**Exercise prompt**
From the entries below, work out the number of lines that hold the word "VoidFilter", and give that number alone.

====== Entries shown ======

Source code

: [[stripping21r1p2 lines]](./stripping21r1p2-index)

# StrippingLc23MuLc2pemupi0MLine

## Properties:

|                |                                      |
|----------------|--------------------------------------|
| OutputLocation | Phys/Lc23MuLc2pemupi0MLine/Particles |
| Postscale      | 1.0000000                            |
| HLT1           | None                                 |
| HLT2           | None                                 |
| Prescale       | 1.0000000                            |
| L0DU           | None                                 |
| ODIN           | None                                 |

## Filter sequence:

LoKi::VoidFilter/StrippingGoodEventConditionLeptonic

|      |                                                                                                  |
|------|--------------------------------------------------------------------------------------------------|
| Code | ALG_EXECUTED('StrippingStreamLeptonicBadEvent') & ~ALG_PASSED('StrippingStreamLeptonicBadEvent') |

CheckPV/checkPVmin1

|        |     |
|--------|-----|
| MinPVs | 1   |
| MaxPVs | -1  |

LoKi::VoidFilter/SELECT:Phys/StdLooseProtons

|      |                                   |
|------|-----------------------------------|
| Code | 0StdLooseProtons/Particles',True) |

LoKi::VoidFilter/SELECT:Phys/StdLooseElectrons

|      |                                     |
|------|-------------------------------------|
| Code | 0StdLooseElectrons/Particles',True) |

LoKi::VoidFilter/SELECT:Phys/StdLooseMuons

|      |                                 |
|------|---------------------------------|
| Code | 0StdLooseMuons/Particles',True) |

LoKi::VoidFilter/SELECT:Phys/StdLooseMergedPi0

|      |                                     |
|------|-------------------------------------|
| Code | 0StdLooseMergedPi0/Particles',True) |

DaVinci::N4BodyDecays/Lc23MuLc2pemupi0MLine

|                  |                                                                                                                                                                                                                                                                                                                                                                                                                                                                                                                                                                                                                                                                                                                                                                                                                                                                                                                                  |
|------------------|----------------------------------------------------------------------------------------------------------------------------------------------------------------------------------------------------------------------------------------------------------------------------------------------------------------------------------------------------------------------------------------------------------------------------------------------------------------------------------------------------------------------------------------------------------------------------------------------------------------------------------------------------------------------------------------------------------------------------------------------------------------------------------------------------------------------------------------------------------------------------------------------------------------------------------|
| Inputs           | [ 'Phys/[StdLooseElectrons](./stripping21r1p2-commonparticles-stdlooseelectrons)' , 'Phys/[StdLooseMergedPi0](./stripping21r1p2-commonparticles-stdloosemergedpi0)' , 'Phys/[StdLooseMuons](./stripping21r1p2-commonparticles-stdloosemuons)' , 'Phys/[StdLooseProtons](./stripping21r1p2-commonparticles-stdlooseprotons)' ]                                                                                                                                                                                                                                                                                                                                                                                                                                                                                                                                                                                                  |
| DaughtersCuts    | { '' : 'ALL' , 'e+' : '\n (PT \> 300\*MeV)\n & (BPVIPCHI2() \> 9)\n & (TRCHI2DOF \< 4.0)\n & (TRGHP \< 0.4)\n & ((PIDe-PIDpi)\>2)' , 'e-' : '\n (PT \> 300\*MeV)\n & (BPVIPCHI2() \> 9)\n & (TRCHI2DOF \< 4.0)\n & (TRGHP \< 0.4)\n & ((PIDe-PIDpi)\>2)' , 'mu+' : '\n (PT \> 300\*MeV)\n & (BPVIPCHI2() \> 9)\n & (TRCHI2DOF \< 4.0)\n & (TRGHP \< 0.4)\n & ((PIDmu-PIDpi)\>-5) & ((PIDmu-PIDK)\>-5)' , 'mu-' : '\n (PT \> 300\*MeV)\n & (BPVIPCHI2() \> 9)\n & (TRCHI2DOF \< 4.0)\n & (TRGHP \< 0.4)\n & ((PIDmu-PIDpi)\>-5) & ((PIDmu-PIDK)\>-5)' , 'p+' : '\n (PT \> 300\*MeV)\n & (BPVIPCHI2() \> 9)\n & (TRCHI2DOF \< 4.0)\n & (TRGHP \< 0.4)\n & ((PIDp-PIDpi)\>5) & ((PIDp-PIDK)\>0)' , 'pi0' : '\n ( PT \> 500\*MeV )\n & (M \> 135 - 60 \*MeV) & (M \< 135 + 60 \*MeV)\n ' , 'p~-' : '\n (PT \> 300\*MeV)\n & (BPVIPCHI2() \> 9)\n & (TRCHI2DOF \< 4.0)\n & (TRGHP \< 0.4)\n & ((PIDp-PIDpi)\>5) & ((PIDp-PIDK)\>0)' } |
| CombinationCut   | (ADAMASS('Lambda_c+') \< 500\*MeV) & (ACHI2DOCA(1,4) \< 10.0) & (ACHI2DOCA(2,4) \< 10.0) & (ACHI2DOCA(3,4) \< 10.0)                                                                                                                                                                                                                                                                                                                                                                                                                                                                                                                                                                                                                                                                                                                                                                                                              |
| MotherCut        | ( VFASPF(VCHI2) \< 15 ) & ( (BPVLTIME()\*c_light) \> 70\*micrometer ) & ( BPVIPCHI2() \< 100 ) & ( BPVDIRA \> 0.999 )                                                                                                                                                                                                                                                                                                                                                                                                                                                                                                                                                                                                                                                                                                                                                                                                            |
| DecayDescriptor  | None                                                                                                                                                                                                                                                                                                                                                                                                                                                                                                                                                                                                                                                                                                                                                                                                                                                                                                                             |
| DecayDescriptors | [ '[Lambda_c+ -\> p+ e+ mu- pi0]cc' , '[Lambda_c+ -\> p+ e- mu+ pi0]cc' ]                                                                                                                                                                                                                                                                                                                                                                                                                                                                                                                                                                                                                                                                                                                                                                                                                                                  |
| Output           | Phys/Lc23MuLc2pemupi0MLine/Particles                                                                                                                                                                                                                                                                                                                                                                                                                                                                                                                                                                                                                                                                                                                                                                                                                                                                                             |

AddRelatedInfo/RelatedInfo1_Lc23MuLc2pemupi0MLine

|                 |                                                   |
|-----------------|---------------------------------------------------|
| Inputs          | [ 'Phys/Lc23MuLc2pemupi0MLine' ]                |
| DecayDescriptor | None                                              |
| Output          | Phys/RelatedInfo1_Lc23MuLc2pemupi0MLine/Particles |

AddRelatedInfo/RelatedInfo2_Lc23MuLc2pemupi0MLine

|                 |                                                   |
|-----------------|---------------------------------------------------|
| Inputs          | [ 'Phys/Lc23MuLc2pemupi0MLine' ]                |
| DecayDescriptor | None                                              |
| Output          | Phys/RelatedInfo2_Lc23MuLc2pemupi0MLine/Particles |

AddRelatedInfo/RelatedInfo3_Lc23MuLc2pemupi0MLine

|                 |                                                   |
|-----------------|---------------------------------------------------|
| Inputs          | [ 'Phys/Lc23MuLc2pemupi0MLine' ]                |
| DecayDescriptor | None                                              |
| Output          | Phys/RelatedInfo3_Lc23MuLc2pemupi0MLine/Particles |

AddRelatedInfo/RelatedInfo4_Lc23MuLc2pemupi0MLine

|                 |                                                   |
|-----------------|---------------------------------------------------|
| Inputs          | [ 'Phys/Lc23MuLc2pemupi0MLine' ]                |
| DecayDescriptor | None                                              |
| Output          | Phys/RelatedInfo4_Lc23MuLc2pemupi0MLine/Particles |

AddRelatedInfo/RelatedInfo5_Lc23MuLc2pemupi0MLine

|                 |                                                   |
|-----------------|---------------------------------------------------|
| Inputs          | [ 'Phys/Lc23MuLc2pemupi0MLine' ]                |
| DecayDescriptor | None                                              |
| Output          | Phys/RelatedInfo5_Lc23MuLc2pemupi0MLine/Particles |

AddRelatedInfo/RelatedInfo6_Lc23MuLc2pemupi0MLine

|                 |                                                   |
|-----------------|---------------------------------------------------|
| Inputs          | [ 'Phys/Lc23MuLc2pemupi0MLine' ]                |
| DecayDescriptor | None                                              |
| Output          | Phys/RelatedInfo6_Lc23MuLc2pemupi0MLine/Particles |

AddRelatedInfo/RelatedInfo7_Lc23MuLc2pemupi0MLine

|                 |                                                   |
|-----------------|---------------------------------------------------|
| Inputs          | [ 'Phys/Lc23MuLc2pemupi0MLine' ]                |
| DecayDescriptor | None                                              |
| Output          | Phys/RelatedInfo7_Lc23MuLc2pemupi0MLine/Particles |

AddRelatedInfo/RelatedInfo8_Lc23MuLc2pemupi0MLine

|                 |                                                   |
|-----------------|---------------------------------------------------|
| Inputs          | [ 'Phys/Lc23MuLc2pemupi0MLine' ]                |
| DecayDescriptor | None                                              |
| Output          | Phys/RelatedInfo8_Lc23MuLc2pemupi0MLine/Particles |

======

**Solution below**
5